Data records:
+ + + + + + +

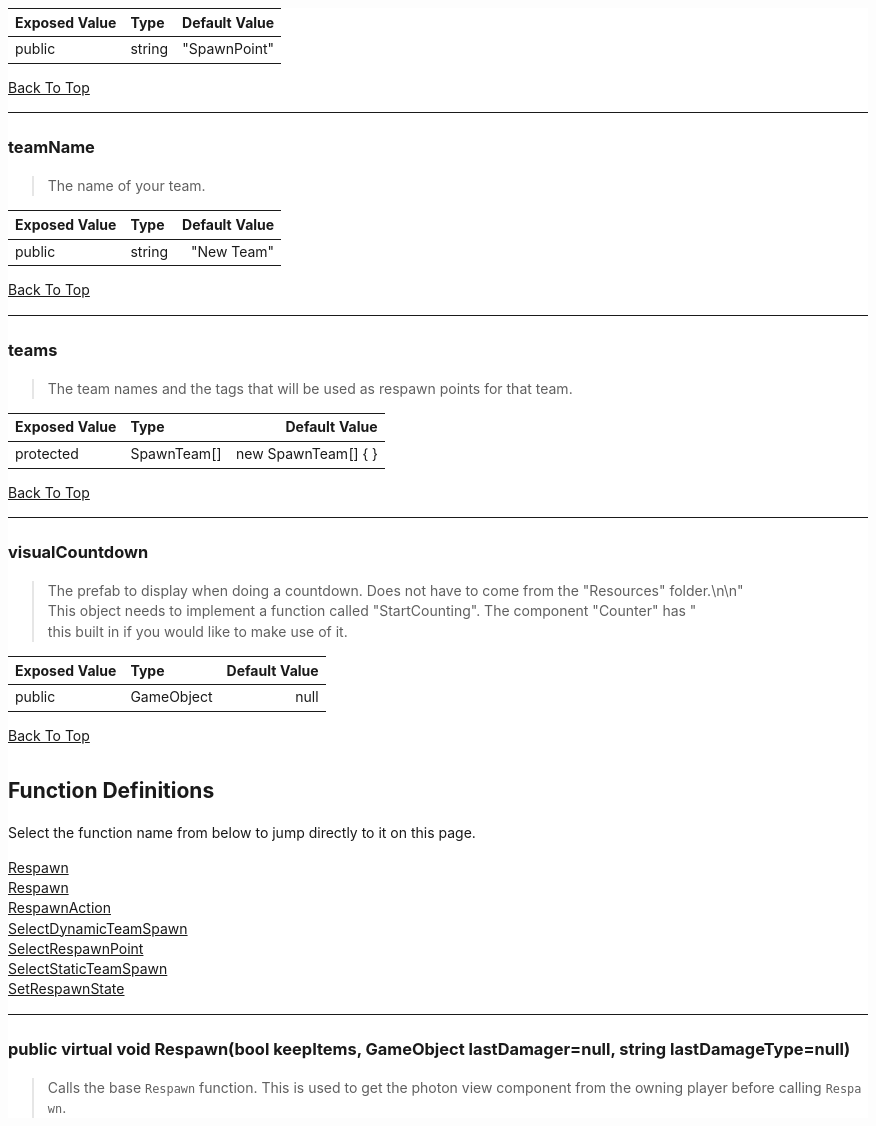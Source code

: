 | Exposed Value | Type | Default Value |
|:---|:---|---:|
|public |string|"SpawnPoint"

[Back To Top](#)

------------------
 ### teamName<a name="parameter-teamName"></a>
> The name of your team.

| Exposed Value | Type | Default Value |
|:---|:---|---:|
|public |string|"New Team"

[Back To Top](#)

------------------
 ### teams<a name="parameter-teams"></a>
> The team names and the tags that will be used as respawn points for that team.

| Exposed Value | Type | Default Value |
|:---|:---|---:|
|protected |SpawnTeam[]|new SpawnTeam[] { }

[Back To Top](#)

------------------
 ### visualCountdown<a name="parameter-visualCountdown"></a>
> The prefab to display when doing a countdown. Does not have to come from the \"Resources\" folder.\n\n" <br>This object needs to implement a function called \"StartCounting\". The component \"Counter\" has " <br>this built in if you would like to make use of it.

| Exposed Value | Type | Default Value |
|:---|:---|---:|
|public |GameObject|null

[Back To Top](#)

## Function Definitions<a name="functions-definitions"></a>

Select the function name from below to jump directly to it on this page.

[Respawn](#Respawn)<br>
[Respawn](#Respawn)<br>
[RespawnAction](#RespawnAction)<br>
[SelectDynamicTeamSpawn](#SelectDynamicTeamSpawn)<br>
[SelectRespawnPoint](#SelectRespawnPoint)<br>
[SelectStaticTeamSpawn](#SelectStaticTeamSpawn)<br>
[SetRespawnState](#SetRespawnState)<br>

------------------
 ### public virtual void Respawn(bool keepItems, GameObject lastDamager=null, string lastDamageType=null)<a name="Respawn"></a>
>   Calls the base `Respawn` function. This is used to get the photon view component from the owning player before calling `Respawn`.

+ + + + + + +

- **Exercise**
From the records above, pull every line that carries the word "string".

- **Task solution**
|public |string|"SpawnPoint"
|public |string|"New Team"
 ### public virtual void Respawn(bool keepItems, GameObject lastDamager=null, string lastDamageType=null)<a name="Respawn"></a>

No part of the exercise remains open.